The woman shook her head and tears welled to the surface once again. “Oh, boy,” she said and reached behind her to the box of tissues on the kitchen counter. Mindi rested her head back against her grandmother’s shoulder and regarded Estelle solemnly. Both hands remained locked on the plastic cup. Estelle smiled at the child but saw no response behind the brown eyes. Ryan picked up a spoon and began a methodical thumping on the edge of his plastic cereal bowl. Sugar-coated cereal pellets about the size and shape of rabbit droppings scattered across the table. He seemed in no hurry to drench the mound with milk.

“Mrs. Parker, who is Richard Kenderman?” Estelle asked.

“That’s my dad,” Ryan said loudly, spoon heaped with cereal. He shoved the sugar bombs into his mouth. More scattered on the table. Estelle watched him with interest. Barbara Parker dabbed her eyes, then reached across the small table, opened the milk carton again, and poured a flood over Ryan’s cereal. “Rick and Colette lived together for a few months some time ago,” she said, and shrugged helplessly.

“He’s Perry’s brother?”

She nodded. “Rick’s the younger of the two. And they’re as different as night and day, let me tell you,” Barbara Parker said. “Come on,” she said to Ryan. “Don’t make such a mess. You’re showing off.”
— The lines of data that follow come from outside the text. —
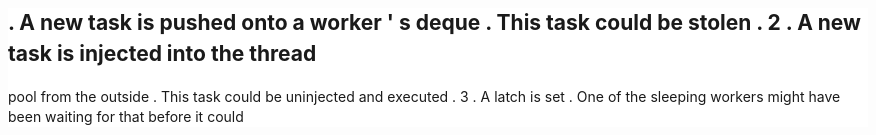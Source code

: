 .
A
new
task
is
pushed
onto
a
worker
'
s
deque
.
This
task
could
be
stolen
.
2
.
A
new
task
is
injected
into
the
thread
-
pool
from
the
outside
.
This
task
could
be
uninjected
and
executed
.
3
.
A
latch
is
set
.
One
of
the
sleeping
workers
might
have
been
waiting
for
that
before
it
could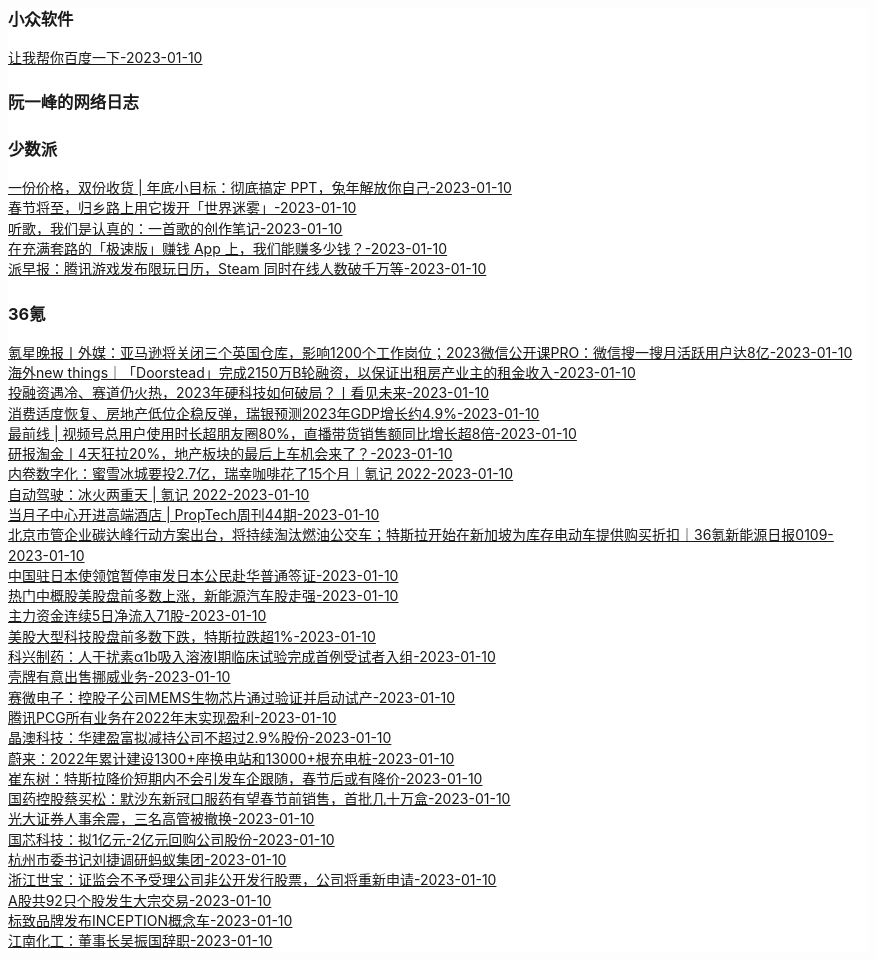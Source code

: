 

###  小众软件

<a target=_blank rel=nofollow href="https://www.appinn.com/lmstfy-baidu/" >让我帮你百度一下-2023-01-10</a><br/>



###  阮一峰的网络日志





###  少数派

<a target=_blank rel=nofollow href="https://sspai.com/post/77734" >一份价格，双份收货 | 年底小目标：彻底搞定 PPT，兔年解放你自己-2023-01-10</a><br/><a target=_blank rel=nofollow href="https://sspai.com/post/77676" >春节将至，归乡路上用它拨开「世界迷雾」-2023-01-10</a><br/><a target=_blank rel=nofollow href="https://sspai.com/post/77695" >听歌，我们是认真的：一首歌的创作笔记-2023-01-10</a><br/><a target=_blank rel=nofollow href="https://sspai.com/post/77705" >在充满套路的「极速版」赚钱 App 上，我们能赚多少钱？-2023-01-10</a><br/><a target=_blank rel=nofollow href="https://sspai.com/post/77735" >派早报：腾讯游戏发布限玩日历，Steam 同时在线人数破千万等-2023-01-10</a><br/>




###  36氪

<a target=_blank rel=nofollow href="https://36kr.com/p/2082055081145094?f=rss" >氪星晚报丨外媒：亚马逊将关闭三个英国仓库，影响1200个工作岗位；2023微信公开课PRO：微信搜一搜月活跃用户达8亿-2023-01-10</a><br/><a target=_blank rel=nofollow href="https://36kr.com/p/2081989940798468?f=rss" >海外new things｜「Doorstead」完成2150万B轮融资，以保证出租房产业主的租金收入-2023-01-10</a><br/><a target=_blank rel=nofollow href="https://36kr.com/p/2081644161656070?f=rss" >投融资遇冷、赛道仍火热，2023年硬科技如何破局？丨看见未来-2023-01-10</a><br/><a target=_blank rel=nofollow href="https://36kr.com/p/2081862832497665?f=rss" >消费适度恢复、房地产低位企稳反弹，瑞银预测2023年GDP增长约4.9%-2023-01-10</a><br/><a target=_blank rel=nofollow href="https://36kr.com/p/2081619967304962?f=rss" >最前线 | 视频号总用户使用时长超朋友圈80%，直播带货销售额同比增长超8倍-2023-01-10</a><br/><a target=_blank rel=nofollow href="https://36kr.com/p/2080516185493768?f=rss" >研报淘金丨4天狂拉20%，地产板块的最后上车机会来了？-2023-01-10</a><br/><a target=_blank rel=nofollow href="https://36kr.com/p/2081530553427204?f=rss" >内卷数字化：蜜雪冰城要投2.7亿，瑞幸咖啡花了15个月｜氪记 2022-2023-01-10</a><br/><a target=_blank rel=nofollow href="https://36kr.com/p/2080121521049608?f=rss" >自动驾驶：冰火两重天 | 氪记 2022-2023-01-10</a><br/><a target=_blank rel=nofollow href="https://36kr.com/p/2081409955554307?f=rss" >当月子中心开进高端酒店 | PropTech周刊44期-2023-01-10</a><br/><a target=_blank rel=nofollow href="https://36kr.com/p/2080476668383239?f=rss" >北京市管企业碳达峰行动方案出台，将持续淘汰燃油公交车；特斯拉开始在新加坡为库存电动车提供购买折扣｜36氪新能源日报0109-2023-01-10</a><br/><a target=_blank rel=nofollow href="https://36kr.com/newsflashes/2082142046696192?f=rss" >中国驻日本使领馆暂停审发日本公民赴华普通签证-2023-01-10</a><br/><a target=_blank rel=nofollow href="https://36kr.com/newsflashes/2082137857864456?f=rss" >热门中概股美股盘前多数上涨，新能源汽车股走强-2023-01-10</a><br/><a target=_blank rel=nofollow href="https://36kr.com/newsflashes/2082132514238984?f=rss" >主力资金连续5日净流入71股-2023-01-10</a><br/><a target=_blank rel=nofollow href="https://36kr.com/newsflashes/2082132034253313?f=rss" >美股大型科技股盘前多数下跌，特斯拉跌超1%-2023-01-10</a><br/><a target=_blank rel=nofollow href="https://36kr.com/newsflashes/2082122424988164?f=rss" >科兴制药：人干扰素α1b吸入溶液I期临床试验完成首例受试者入组-2023-01-10</a><br/><a target=_blank rel=nofollow href="https://36kr.com/newsflashes/2082114967548673?f=rss" >壳牌有意出售挪威业务-2023-01-10</a><br/><a target=_blank rel=nofollow href="https://36kr.com/newsflashes/2082107504013833?f=rss" >赛微电子：控股子公司MEMS生物芯片通过验证并启动试产-2023-01-10</a><br/><a target=_blank rel=nofollow href="https://36kr.com/newsflashes/2082100702130951?f=rss" >腾讯PCG所有业务在2022年末实现盈利-2023-01-10</a><br/><a target=_blank rel=nofollow href="https://36kr.com/newsflashes/2082095733633796?f=rss" >晶澳科技：华建盈富拟减持公司不超过2.9%股份-2023-01-10</a><br/><a target=_blank rel=nofollow href="https://36kr.com/newsflashes/2082087561310978?f=rss" >蔚来：2022年累计建设1300+座换电站和13000+根充电桩-2023-01-10</a><br/><a target=_blank rel=nofollow href="https://36kr.com/newsflashes/2082073704559368?f=rss" >崔东树：特斯拉降价短期内不会引发车企跟随，春节后或有降价-2023-01-10</a><br/><a target=_blank rel=nofollow href="https://36kr.com/newsflashes/2082045985665801?f=rss" >国药控股蔡买松：默沙东新冠口服药有望春节前销售，首批几十万盒-2023-01-10</a><br/><a target=_blank rel=nofollow href="https://36kr.com/newsflashes/2082045772804609?f=rss" >光大证券人事余震，三名高管被撤换-2023-01-10</a><br/><a target=_blank rel=nofollow href="https://36kr.com/newsflashes/2082048371340034?f=rss" >​国芯科技：拟1亿元-2亿元回购公司股份-2023-01-10</a><br/><a target=_blank rel=nofollow href="https://36kr.com/newsflashes/2082043674587657?f=rss" >杭州市委书记刘捷调研蚂蚁集团-2023-01-10</a><br/><a target=_blank rel=nofollow href="https://36kr.com/newsflashes/2082037966828295?f=rss" >浙江世宝：证监会不予受理公司非公开发行股票，公司将重新申请-2023-01-10</a><br/><a target=_blank rel=nofollow href="https://36kr.com/newsflashes/2082025544623111?f=rss" >A股共92只个股发生大宗交易-2023-01-10</a><br/><a target=_blank rel=nofollow href="https://36kr.com/newsflashes/2082023917806853?f=rss" >标致品牌发布INCEPTION概念车-2023-01-10</a><br/><a target=_blank rel=nofollow href="https://36kr.com/newsflashes/2082020082181382?f=rss" >江南化工：董事长吴振国辞职-2023-01-10</a><br/>
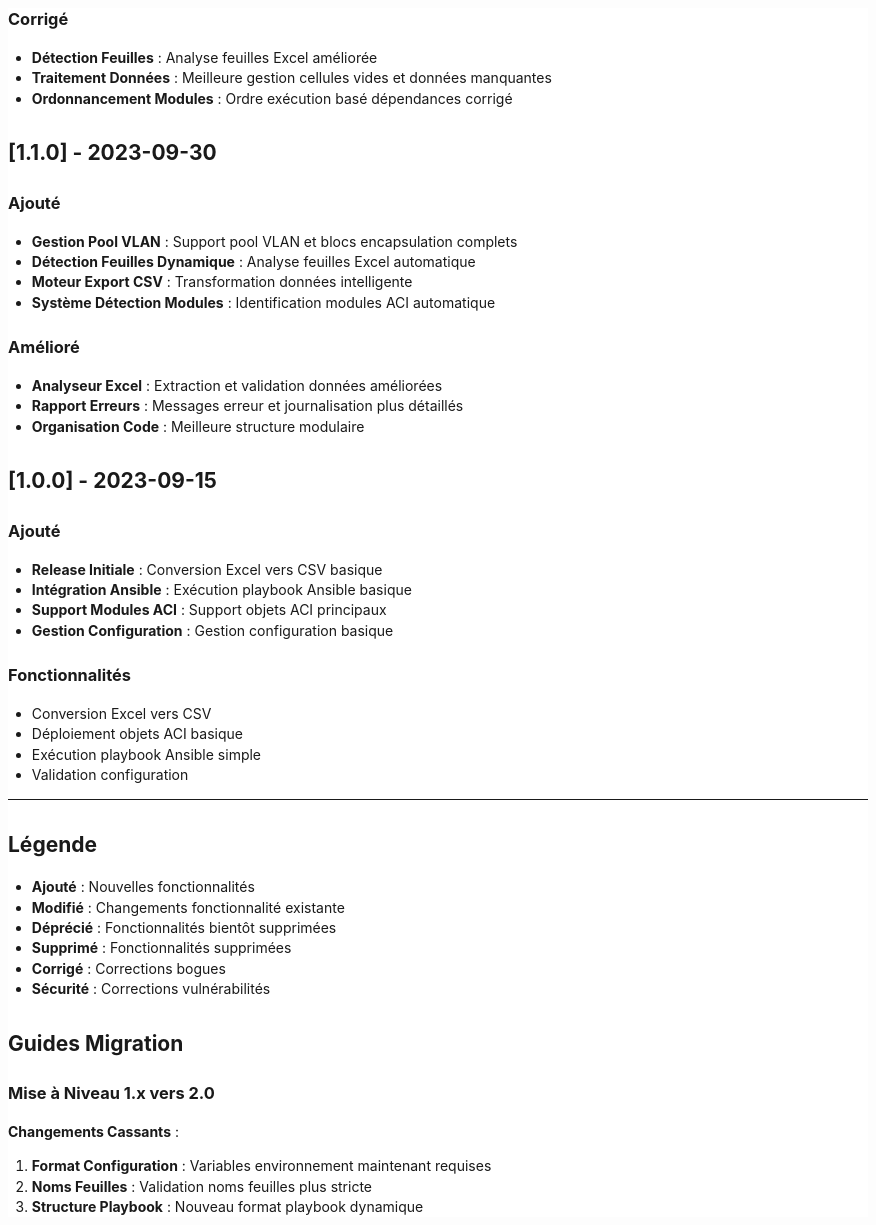 ### Corrigé
- **Détection Feuilles** : Analyse feuilles Excel améliorée
- **Traitement Données** : Meilleure gestion cellules vides et données manquantes
- **Ordonnancement Modules** : Ordre exécution basé dépendances corrigé

## [1.1.0] - 2023-09-30

### Ajouté
- **Gestion Pool VLAN** : Support pool VLAN et blocs encapsulation complets
- **Détection Feuilles Dynamique** : Analyse feuilles Excel automatique
- **Moteur Export CSV** : Transformation données intelligente
- **Système Détection Modules** : Identification modules ACI automatique

### Amélioré
- **Analyseur Excel** : Extraction et validation données améliorées
- **Rapport Erreurs** : Messages erreur et journalisation plus détaillés
- **Organisation Code** : Meilleure structure modulaire

## [1.0.0] - 2023-09-15

### Ajouté
- **Release Initiale** : Conversion Excel vers CSV basique
- **Intégration Ansible** : Exécution playbook Ansible basique
- **Support Modules ACI** : Support objets ACI principaux
- **Gestion Configuration** : Gestion configuration basique

### Fonctionnalités
- Conversion Excel vers CSV
- Déploiement objets ACI basique
- Exécution playbook Ansible simple
- Validation configuration

---

## Légende

- **Ajouté** : Nouvelles fonctionnalités
- **Modifié** : Changements fonctionnalité existante
- **Déprécié** : Fonctionnalités bientôt supprimées
- **Supprimé** : Fonctionnalités supprimées
- **Corrigé** : Corrections bogues
- **Sécurité** : Corrections vulnérabilités

## Guides Migration

### Mise à Niveau 1.x vers 2.0

**Changements Cassants** :
1. **Format Configuration** : Variables environnement maintenant requises
2. **Noms Feuilles** : Validation noms feuilles plus stricte
3. **Structure Playbook** : Nouveau format playbook dynamique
The boy made a face and tossed the spoon on the table. One of the cereal droppings flicked across the table onto Estelle’s lap. Ryan watched it go, then slipped down out of his chair.

“You want to see my new car?”

“Sure.”

“Ryan, you go drive it into the living room, and we’ll be right in,” his grandmother said. “One of those remote things,” she added as Ryan scampered off. She sighed. “We’ve got about thirty seconds of peace and quiet now.”
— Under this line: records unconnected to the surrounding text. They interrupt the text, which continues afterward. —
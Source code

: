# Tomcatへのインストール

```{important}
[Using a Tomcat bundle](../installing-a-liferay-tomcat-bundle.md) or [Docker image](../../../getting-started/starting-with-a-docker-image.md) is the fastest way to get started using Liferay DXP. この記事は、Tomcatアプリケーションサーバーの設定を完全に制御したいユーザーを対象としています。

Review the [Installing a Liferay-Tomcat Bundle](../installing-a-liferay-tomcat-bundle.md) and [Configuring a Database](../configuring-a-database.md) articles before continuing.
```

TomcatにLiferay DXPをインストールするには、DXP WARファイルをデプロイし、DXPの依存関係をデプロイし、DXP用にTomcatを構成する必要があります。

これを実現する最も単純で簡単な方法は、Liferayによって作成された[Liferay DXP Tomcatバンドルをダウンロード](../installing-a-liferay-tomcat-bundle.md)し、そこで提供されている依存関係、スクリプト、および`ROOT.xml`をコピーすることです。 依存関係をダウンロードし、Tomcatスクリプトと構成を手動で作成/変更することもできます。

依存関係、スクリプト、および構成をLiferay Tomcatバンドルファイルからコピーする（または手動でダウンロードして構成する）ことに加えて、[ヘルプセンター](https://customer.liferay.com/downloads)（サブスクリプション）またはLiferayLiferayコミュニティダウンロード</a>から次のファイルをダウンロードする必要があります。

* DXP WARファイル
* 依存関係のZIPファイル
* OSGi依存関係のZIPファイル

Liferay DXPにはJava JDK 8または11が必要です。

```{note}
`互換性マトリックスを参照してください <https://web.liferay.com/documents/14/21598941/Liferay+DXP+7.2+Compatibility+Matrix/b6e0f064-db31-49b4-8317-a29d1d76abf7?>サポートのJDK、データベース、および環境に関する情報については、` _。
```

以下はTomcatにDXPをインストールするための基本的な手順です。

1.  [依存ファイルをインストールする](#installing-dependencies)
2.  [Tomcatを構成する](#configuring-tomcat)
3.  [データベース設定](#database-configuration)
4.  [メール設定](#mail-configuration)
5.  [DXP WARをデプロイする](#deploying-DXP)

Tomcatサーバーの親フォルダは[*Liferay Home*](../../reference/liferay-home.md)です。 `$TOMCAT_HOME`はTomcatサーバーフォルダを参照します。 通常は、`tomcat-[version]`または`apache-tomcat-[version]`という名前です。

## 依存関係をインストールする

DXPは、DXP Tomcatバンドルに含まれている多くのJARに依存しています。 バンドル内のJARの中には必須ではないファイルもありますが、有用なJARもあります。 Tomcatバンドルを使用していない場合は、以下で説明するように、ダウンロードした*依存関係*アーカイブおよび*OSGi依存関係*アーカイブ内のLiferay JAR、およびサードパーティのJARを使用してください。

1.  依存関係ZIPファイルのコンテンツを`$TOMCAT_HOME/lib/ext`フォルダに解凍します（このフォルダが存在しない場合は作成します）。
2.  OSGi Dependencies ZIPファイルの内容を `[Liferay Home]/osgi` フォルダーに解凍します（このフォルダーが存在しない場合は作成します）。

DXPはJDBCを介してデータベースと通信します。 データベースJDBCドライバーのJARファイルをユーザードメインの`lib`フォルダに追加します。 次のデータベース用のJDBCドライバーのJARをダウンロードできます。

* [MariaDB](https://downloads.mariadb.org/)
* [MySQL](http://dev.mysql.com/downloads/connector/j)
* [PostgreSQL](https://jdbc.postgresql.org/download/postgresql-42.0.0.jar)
Estelle smiled in sympathy. “Tell me about Richard Kenderman.”

“He’s a heller, and I just hate it when he shows up, Sheriff,” Barbara said. “He and Colette lived together up until she started to show with Mindi. Then we didn’t see much of him for quite a while—a couple years or so. And then, a few weeks ago, he started coming by again.” She nuzzled the side of the little girl’s head. The child didn’t respond. “She’s got more than her share of developmental troubles, too.” Estelle saw that Mindi’s facial expression was more slack than uninterested.

“And Ryan is…”

“Ryan is from their first go-around, when C…Colette was still in high school.” She grimaced and glanced at Estelle, a flush rising on her cheeks. “I think.”

“And Perry?”

“Perry has a heart of gold, Sheriff. He and his brother don’t see eye to eye on much of anything, but Perry’s got a soft spot for Colette. Nothing pushy…just tries to be around when there’s trouble. And…” she shuddered a deep sigh. “Lord, I hate to say it, but Colette treats him like dirt. Borrows money from him, doesn’t pay it back, gets him to sit the kids…oh, you name it.” She leaned forward toward Estelle. “He’s just a decent, good guy. And you know…” she hesitated and dabbed her eyes again. “There isn’t anything he wouldn’t do for Ryan and Mindi. I think he loves ’em like they were his own. That’s more than I can say for their father.”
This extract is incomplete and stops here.